> **EXERCISE DIRECTIONS**:
The records below must be copied in full; omit the images.

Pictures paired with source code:
---------------

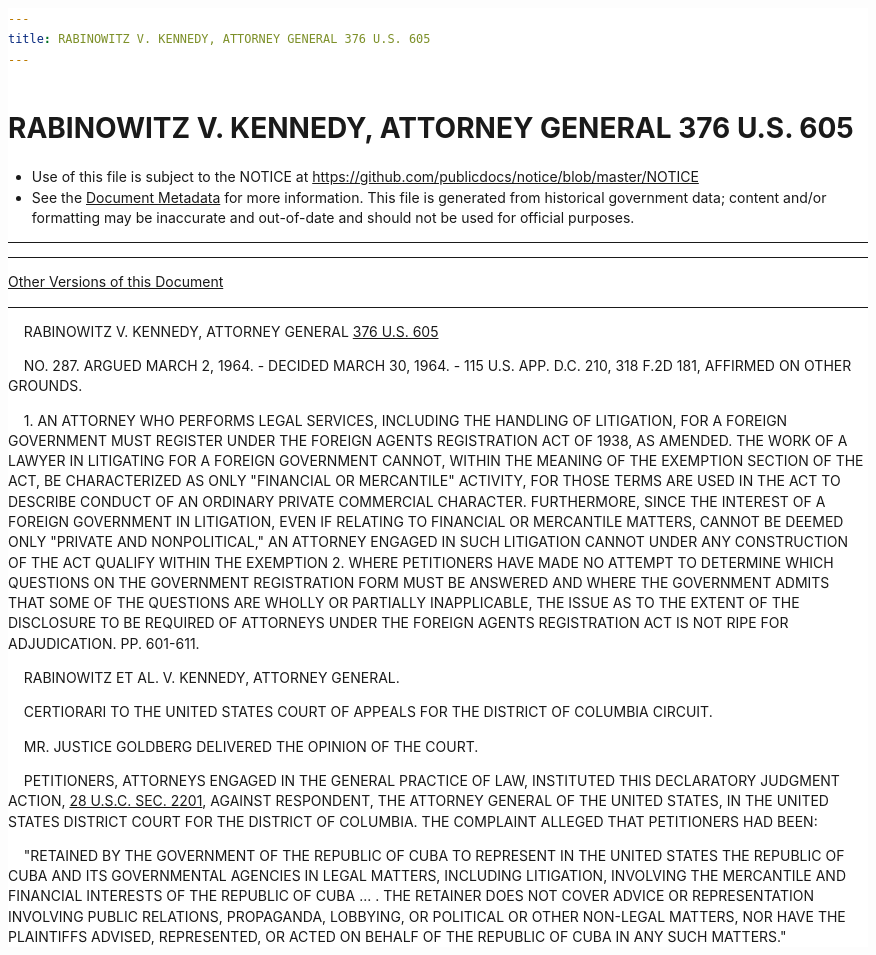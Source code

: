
 ```yaml
---
title: RABINOWITZ V. KENNEDY, ATTORNEY GENERAL 376 U.S. 605
---
```


# RABINOWITZ V. KENNEDY, ATTORNEY GENERAL 376 U.S. 605

* Use of this file is subject to the NOTICE at https://github.com/publicdocs/notice/blob/master/NOTICE
* See the [Document Metadata](../../../index.md) for more information.
  This file is generated from historical government data; content and/or formatting may be inaccurate and out-of-date and should not be used for official purposes.

----------
----------

[Other Versions of this Document](https://publicdocs.github.io/go/links?ns=uslm-x&ref=%2Fus%2Fcourts%2Fscotus%2FusReporter%2F376%2F605)

----------

    RABINOWITZ V. KENNEDY, ATTORNEY GENERAL [376 U.S. 605][/us/courts/scotus/usReporter/376/605]

    NO. 287.  ARGUED MARCH 2, 1964.  - DECIDED MARCH 30, 1964.  - 115 U.S. APP. D.C. 210, 318 F.2D 181, AFFIRMED ON OTHER GROUNDS.

    1.  AN ATTORNEY WHO PERFORMS LEGAL SERVICES, INCLUDING THE HANDLING OF LITIGATION, FOR A FOREIGN GOVERNMENT MUST REGISTER UNDER THE FOREIGN AGENTS REGISTRATION ACT OF 1938, AS AMENDED.  THE WORK OF A LAWYER IN LITIGATING FOR A FOREIGN GOVERNMENT CANNOT, WITHIN THE MEANING OF THE EXEMPTION SECTION OF THE ACT, BE CHARACTERIZED AS ONLY "FINANCIAL OR MERCANTILE" ACTIVITY, FOR THOSE TERMS ARE USED IN THE ACT TO DESCRIBE CONDUCT OF AN ORDINARY PRIVATE COMMERCIAL CHARACTER.  FURTHERMORE, SINCE THE INTEREST OF A FOREIGN GOVERNMENT IN LITIGATION, EVEN IF RELATING TO FINANCIAL OR MERCANTILE MATTERS, CANNOT BE DEEMED ONLY "PRIVATE AND NONPOLITICAL," AN ATTORNEY ENGAGED IN SUCH LITIGATION CANNOT UNDER ANY CONSTRUCTION OF THE ACT QUALIFY WITHIN THE EXEMPTION 2.  WHERE PETITIONERS HAVE MADE NO ATTEMPT TO DETERMINE WHICH QUESTIONS ON THE GOVERNMENT REGISTRATION FORM MUST BE ANSWERED AND WHERE THE GOVERNMENT ADMITS THAT SOME OF THE QUESTIONS ARE WHOLLY OR PARTIALLY INAPPLICABLE, THE ISSUE AS TO THE EXTENT OF THE DISCLOSURE TO BE REQUIRED OF ATTORNEYS UNDER THE FOREIGN AGENTS REGISTRATION ACT IS NOT RIPE FOR ADJUDICATION.  PP. 601-611.

    RABINOWITZ ET AL. V. KENNEDY, ATTORNEY GENERAL.

    CERTIORARI TO THE UNITED STATES COURT OF APPEALS FOR THE DISTRICT OF COLUMBIA CIRCUIT.

    MR. JUSTICE GOLDBERG DELIVERED THE OPINION OF THE COURT.

    PETITIONERS, ATTORNEYS ENGAGED IN THE GENERAL PRACTICE OF LAW, INSTITUTED THIS DECLARATORY JUDGMENT ACTION, [28 U.S.C. SEC. 2201][/us/usc/t28/s2201], AGAINST RESPONDENT, THE ATTORNEY GENERAL OF THE UNITED STATES, IN THE UNITED STATES DISTRICT COURT FOR THE DISTRICT OF COLUMBIA.  THE COMPLAINT ALLEGED THAT PETITIONERS HAD BEEN:

    "RETAINED BY THE GOVERNMENT OF THE REPUBLIC OF CUBA TO REPRESENT IN THE UNITED STATES THE REPUBLIC OF CUBA AND ITS GOVERNMENTAL AGENCIES IN LEGAL MATTERS, INCLUDING LITIGATION, INVOLVING THE MERCANTILE AND FINANCIAL INTERESTS OF THE REPUBLIC OF CUBA  ...  .  THE RETAINER DOES NOT COVER ADVICE OR REPRESENTATION INVOLVING PUBLIC RELATIONS, PROPAGANDA, LOBBYING, OR POLITICAL OR OTHER NON-LEGAL MATTERS, NOR HAVE THE PLAINTIFFS ADVISED, REPRESENTED, OR ACTED ON BEHALF OF THE REPUBLIC OF CUBA IN ANY SUCH MATTERS."


[/us/courts/scotus/usReporter/376/605]: https://publicdocs.github.io/go/links?ns=uslm-x&ref=%2Fus%2Fcourts%2Fscotus%2FusReporter%2F376%2F605
[/us/usc/t28/s2201]: https://publicdocs.github.io/go/links?ns=uslm&ref=%2Fus%2Fusc%2Ft28%2Fs2201
[/us/stat/52/631]: https://publicdocs.github.io/go/links?ns=uslm&ref=%2Fus%2Fstat%2F52%2F631
[/us/usc/t22/s611]: https://publicdocs.github.io/go/links?ns=uslm&ref=%2Fus%2Fusc%2Ft22%2Fs611
[/us/courts/scotus/usReporter/375/811]: https://publicdocs.github.io/go/links?ns=uslm-x&ref=%2Fus%2Fcourts%2Fscotus%2FusReporter%2F375%2F811
[/us/stat/52/631]: https://publicdocs.github.io/go/links?ns=uslm&ref=%2Fus%2Fstat%2F52%2F631
[/us/stat/52/631]: https://publicdocs.github.io/go/links?ns=uslm&ref=%2Fus%2Fstat%2F52%2F631
[/us/stat/75/784]: https://publicdocs.github.io/go/links?ns=uslm&ref=%2Fus%2Fstat%2F75%2F784
[/us/courts/scotus/usReporter/333/426]: https://publicdocs.github.io/go/links?ns=uslm-x&ref=%2Fus%2Fcourts%2Fscotus%2FusReporter%2F333%2F426
[/us/stat/56/254]: https://publicdocs.github.io/go/links?ns=uslm&ref=%2Fus%2Fstat%2F56%2F254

---------------

> **EXERCISE RESULT**:
Source code

:
 ```yaml
---
title: RABINOWITZ V. KENNEDY, ATTORNEY GENERAL 376 U.S. 605
---
```


# RABINOWITZ V. KENNEDY, ATTORNEY GENERAL 376 U.S. 605

* Use of this file is subject to the NOTICE at https://github.com/publicdocs/notice/blob/master/NOTICE
* See the [Document Metadata](../../../index.md) for more information.
  This file is generated from historical government data; content and/or formatting may be inaccurate and out-of-date and should not be used for official purposes.

----------
----------

[Other Versions of this Document](https://publicdocs.github.io/go/links?ns=uslm-x&ref=%2Fus%2Fcourts%2Fscotus%2FusReporter%2F376%2F605)

----------

    RABINOWITZ V. KENNEDY, ATTORNEY GENERAL [376 U.S. 605][/us/courts/scotus/usReporter/376/605]

    NO. 287.  ARGUED MARCH 2, 1964.  - DECIDED MARCH 30, 1964.  - 115 U.S. APP. D.C. 210, 318 F.2D 181, AFFIRMED ON OTHER GROUNDS.

    1.  AN ATTORNEY WHO PERFORMS LEGAL SERVICES, INCLUDING THE HANDLING OF LITIGATION, FOR A FOREIGN GOVERNMENT MUST REGISTER UNDER THE FOREIGN AGENTS REGISTRATION ACT OF 1938, AS AMENDED.  THE WORK OF A LAWYER IN LITIGATING FOR A FOREIGN GOVERNMENT CANNOT, WITHIN THE MEANING OF THE EXEMPTION SECTION OF THE ACT, BE CHARACTERIZED AS ONLY "FINANCIAL OR MERCANTILE" ACTIVITY, FOR THOSE TERMS ARE USED IN THE ACT TO DESCRIBE CONDUCT OF AN ORDINARY PRIVATE COMMERCIAL CHARACTER.  FURTHERMORE, SINCE THE INTEREST OF A FOREIGN GOVERNMENT IN LITIGATION, EVEN IF RELATING TO FINANCIAL OR MERCANTILE MATTERS, CANNOT BE DEEMED ONLY "PRIVATE AND NONPOLITICAL," AN ATTORNEY ENGAGED IN SUCH LITIGATION CANNOT UNDER ANY CONSTRUCTION OF THE ACT QUALIFY WITHIN THE EXEMPTION 2.  WHERE PETITIONERS HAVE MADE NO ATTEMPT TO DETERMINE WHICH QUESTIONS ON THE GOVERNMENT REGISTRATION FORM MUST BE ANSWERED AND WHERE THE GOVERNMENT ADMITS THAT SOME OF THE QUESTIONS ARE WHOLLY OR PARTIALLY INAPPLICABLE, THE ISSUE AS TO THE EXTENT OF THE DISCLOSURE TO BE REQUIRED OF ATTORNEYS UNDER THE FOREIGN AGENTS REGISTRATION ACT IS NOT RIPE FOR ADJUDICATION.  PP. 601-611.

    RABINOWITZ ET AL. V. KENNEDY, ATTORNEY GENERAL.

    CERTIORARI TO THE UNITED STATES COURT OF APPEALS FOR THE DISTRICT OF COLUMBIA CIRCUIT.

    MR. JUSTICE GOLDBERG DELIVERED THE OPINION OF THE COURT.

    PETITIONERS, ATTORNEYS ENGAGED IN THE GENERAL PRACTICE OF LAW, INSTITUTED THIS DECLARATORY JUDGMENT ACTION, [28 U.S.C. SEC. 2201][/us/usc/t28/s2201], AGAINST RESPONDENT, THE ATTORNEY GENERAL OF THE UNITED STATES, IN THE UNITED STATES DISTRICT COURT FOR THE DISTRICT OF COLUMBIA.  THE COMPLAINT ALLEGED THAT PETITIONERS HAD BEEN:

    "RETAINED BY THE GOVERNMENT OF THE REPUBLIC OF CUBA TO REPRESENT IN THE UNITED STATES THE REPUBLIC OF CUBA AND ITS GOVERNMENTAL AGENCIES IN LEGAL MATTERS, INCLUDING LITIGATION, INVOLVING THE MERCANTILE AND FINANCIAL INTERESTS OF THE REPUBLIC OF CUBA  ...  .  THE RETAINER DOES NOT COVER ADVICE OR REPRESENTATION INVOLVING PUBLIC RELATIONS, PROPAGANDA, LOBBYING, OR POLITICAL OR OTHER NON-LEGAL MATTERS, NOR HAVE THE PLAINTIFFS ADVISED, REPRESENTED, OR ACTED ON BEHALF OF THE REPUBLIC OF CUBA IN ANY SUCH MATTERS."


[/us/courts/scotus/usReporter/376/605]: https://publicdocs.github.io/go/links?ns=uslm-x&ref=%2Fus%2Fcourts%2Fscotus%2FusReporter%2F376%2F605
[/us/usc/t28/s2201]: https://publicdocs.github.io/go/links?ns=uslm&ref=%2Fus%2Fusc%2Ft28%2Fs2201
[/us/stat/52/631]: https://publicdocs.github.io/go/links?ns=uslm&ref=%2Fus%2Fstat%2F52%2F631
[/us/usc/t22/s611]: https://publicdocs.github.io/go/links?ns=uslm&ref=%2Fus%2Fusc%2Ft22%2Fs611
[/us/courts/scotus/usReporter/375/811]: https://publicdocs.github.io/go/links?ns=uslm-x&ref=%2Fus%2Fcourts%2Fscotus%2FusReporter%2F375%2F811
[/us/stat/52/631]: https://publicdocs.github.io/go/links?ns=uslm&ref=%2Fus%2Fstat%2F52%2F631
[/us/stat/52/631]: https://publicdocs.github.io/go/links?ns=uslm&ref=%2Fus%2Fstat%2F52%2F631
[/us/stat/75/784]: https://publicdocs.github.io/go/links?ns=uslm&ref=%2Fus%2Fstat%2F75%2F784
[/us/courts/scotus/usReporter/333/426]: https://publicdocs.github.io/go/links?ns=uslm-x&ref=%2Fus%2Fcourts%2Fscotus%2FusReporter%2F333%2F426
[/us/stat/56/254]: https://publicdocs.github.io/go/links?ns=uslm&ref=%2Fus%2Fstat%2F56%2F254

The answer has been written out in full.